Why is the end index one higher than the index we want?

So - why is the end index one more than the last index that we want to include?

This has me stumped, I guess I could just accept it and move on but it bothers me!

In the example given:

letters = ['a', 'b', 'c', 'd', 'e', 'f', 'g']
sublist = letters[1:6]

would yield:

['b', 'c', 'd', 'e', 'f']

But why 6 when ‘g’ is in the sixth index?

It is a numbering convention in many (nearly all?) computer languages, and, yes, you could just accept it and move on, but consider: what if you didn’t know how long the list was?

letters = ['a', 'b', 'c', 'd', 'e', 'f', 'g']
sublist = letters[1:len(letters)]   # no "magic numbers" needed!

# prints ['b', 'c', 'd', 'e', 'f', 'g']

If you haven’t learned the range() function yet, you soon will, and you will note a very similar numbering convention.


so I’m a hardware engineer and have no issue with numbering systems starting at zero, I’m just stumped with this particular example - logically:

letters [1:6]

would yield:

['b', 'c', 'd', 'e', 'f', 'g']

Well, the example I showed - that the length of the list is compatible with thart second index - is enough for me, but between the two of us, we have only two votes against many decades of computer programming syntax.
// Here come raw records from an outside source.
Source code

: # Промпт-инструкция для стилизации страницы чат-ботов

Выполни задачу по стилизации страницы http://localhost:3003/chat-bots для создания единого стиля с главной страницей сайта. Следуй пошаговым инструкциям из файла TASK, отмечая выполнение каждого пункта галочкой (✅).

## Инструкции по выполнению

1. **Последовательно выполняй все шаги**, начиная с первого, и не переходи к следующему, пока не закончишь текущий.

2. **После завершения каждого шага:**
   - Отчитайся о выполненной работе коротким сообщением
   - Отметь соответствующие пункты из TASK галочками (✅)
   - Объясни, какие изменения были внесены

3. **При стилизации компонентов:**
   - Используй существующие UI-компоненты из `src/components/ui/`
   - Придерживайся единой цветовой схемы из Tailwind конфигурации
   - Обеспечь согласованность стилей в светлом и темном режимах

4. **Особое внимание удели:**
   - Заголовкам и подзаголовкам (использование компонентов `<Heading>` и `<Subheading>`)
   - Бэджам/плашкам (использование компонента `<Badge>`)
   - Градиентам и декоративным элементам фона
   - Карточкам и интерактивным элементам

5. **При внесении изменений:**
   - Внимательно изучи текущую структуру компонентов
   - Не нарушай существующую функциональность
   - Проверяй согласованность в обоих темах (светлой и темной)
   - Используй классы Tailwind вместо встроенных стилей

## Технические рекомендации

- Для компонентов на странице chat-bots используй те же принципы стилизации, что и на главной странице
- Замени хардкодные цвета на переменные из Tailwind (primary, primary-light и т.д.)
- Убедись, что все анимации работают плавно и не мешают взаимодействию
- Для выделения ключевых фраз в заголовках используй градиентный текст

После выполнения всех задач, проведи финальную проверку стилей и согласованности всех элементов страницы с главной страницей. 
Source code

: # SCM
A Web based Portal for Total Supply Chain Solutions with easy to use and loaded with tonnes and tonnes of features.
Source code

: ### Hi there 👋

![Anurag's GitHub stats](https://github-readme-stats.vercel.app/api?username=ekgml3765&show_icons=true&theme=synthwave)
So, better get used to it. Having learned and used the rule for awhile, the “logic” will look a bit different to you.

… or not: your call.


I appreciate your help, I’m just trying to understand this particular syntax :+1:



example returns

['b', 'c', 'd', 'e', 'f', 'g']

as I would expect. In the exercise



['b', 'c', 'd', 'e', 'f']

that’s my struggle here…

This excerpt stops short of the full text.